A long, windy (as in strong breeze – the road was pretty straight) drive to Peterborough (formerly Peterburg) for a coffee at a delightful retro café in the old Capitol picture theatre. Not only was the venue atmospheric but it was set up as a sort of museum, or perhaps more accurately a collection of diverse memorabilia, ranging from the movies to military hardware. D was taken by a Ford Prefect, which reminded him of the family car back in Blair Athol days (he later remembered that it had been a Ford Consul, not a Prefect – a slightly larger car for a family of five! It was the Consul that D helpfully refueled using the water hose; surprisingly this was something that Alec took well, and there was no punishment.

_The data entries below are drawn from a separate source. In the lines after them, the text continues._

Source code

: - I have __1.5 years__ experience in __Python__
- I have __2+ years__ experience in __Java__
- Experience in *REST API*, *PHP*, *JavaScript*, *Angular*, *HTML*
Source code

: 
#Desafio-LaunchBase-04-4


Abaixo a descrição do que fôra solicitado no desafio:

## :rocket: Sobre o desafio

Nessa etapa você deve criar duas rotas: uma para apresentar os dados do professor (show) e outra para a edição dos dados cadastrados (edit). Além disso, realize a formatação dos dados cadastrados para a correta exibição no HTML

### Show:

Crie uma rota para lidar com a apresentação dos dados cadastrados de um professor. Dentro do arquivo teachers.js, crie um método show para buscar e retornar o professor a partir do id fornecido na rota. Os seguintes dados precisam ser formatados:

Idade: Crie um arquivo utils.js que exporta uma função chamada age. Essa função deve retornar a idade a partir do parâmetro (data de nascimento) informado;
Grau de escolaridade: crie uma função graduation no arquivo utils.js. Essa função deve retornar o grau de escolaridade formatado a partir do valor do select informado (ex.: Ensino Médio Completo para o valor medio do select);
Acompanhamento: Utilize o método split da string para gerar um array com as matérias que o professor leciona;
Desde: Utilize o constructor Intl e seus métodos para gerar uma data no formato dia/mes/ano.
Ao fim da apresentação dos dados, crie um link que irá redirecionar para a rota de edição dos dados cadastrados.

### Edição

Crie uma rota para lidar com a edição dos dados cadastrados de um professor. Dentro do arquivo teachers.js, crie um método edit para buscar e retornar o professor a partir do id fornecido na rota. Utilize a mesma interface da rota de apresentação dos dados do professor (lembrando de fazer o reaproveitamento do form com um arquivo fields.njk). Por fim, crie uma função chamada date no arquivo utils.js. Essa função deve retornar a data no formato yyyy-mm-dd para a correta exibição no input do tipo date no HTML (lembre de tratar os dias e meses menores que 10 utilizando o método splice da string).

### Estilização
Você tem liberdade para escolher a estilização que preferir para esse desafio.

Another long stretch to Hawker, with even stronger head winds. As we travelled ABC news was advising of gale conditions in Adelaide and the southern parts of SA. It wasn’t that bad, but it was certainly unpleasant outside. Hawker is another ‘cute’ town, trying hard to attract tourists, although there weren’t many around. Visited the Jeff Morgan panorama gallery, which was excellent, reminiscent of the one in Broken Hill we’d visited several years ago. Jeff has achieved his dream purpose, painting God’s creation within a building which had also been built with the hands of God. T was taken by the reference to Psalm 65, with the desert hills clothed in green…

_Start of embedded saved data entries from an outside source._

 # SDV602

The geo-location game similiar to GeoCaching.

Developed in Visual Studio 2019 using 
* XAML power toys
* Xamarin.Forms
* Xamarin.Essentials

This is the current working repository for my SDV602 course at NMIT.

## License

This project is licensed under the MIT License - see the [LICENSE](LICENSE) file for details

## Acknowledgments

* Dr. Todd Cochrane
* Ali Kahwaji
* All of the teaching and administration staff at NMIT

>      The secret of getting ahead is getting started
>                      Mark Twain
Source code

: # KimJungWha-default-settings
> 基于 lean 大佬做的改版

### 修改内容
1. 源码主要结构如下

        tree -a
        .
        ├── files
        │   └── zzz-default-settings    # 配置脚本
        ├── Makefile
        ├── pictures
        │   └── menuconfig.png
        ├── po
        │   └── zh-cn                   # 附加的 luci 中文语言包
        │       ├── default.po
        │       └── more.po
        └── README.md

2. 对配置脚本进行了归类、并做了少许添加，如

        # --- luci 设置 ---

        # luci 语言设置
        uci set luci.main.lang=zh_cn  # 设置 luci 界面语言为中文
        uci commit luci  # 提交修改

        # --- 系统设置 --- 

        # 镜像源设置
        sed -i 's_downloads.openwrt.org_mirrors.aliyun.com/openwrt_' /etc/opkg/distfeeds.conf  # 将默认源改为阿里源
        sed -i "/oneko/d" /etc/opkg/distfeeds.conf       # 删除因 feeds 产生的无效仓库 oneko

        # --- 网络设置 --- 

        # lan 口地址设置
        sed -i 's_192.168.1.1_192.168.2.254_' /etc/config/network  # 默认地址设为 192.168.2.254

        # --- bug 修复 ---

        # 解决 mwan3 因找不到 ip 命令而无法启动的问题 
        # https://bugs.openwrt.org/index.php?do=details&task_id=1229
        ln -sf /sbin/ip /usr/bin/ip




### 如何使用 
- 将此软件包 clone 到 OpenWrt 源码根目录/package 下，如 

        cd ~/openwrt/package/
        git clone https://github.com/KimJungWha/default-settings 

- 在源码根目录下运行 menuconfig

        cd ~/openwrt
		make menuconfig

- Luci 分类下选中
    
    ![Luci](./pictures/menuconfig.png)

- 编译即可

Dropped into the Wilpena Pound Visitors Centre, to confound the attendant behind the desk as we tried to pay for park and camping fees.
‘Where are you camping?’
‘Don’t know – somewhere north of here’
‘North of here’
Is there anything else?’
‘What about these spots on the map?’
‘Yes, you can camp there’
‘Ah, good, we’ll choose one of those’
‘ok, that will be $25 total. Which one?’
‘We don’t know yet. We’re on our way to Blinman and we’ll just stop along the way’.
‘If you’re going through to Blinman, then you don’t need to pay, because you’re just passing through the park’
While this conversation was happening, T was filling out the registration form, and D handed over $25.
The conversation continued:
‘Well, we’re not sure because we thought we might go on a bit further’
‘Is this your first visit?’
‘No, we’ve been several times. Last time we camped at Parachilna Gorge’
A light bulb went off!
‘Parachilna Gorge. Yes. Stay there. Then you don’t have to pay anything.’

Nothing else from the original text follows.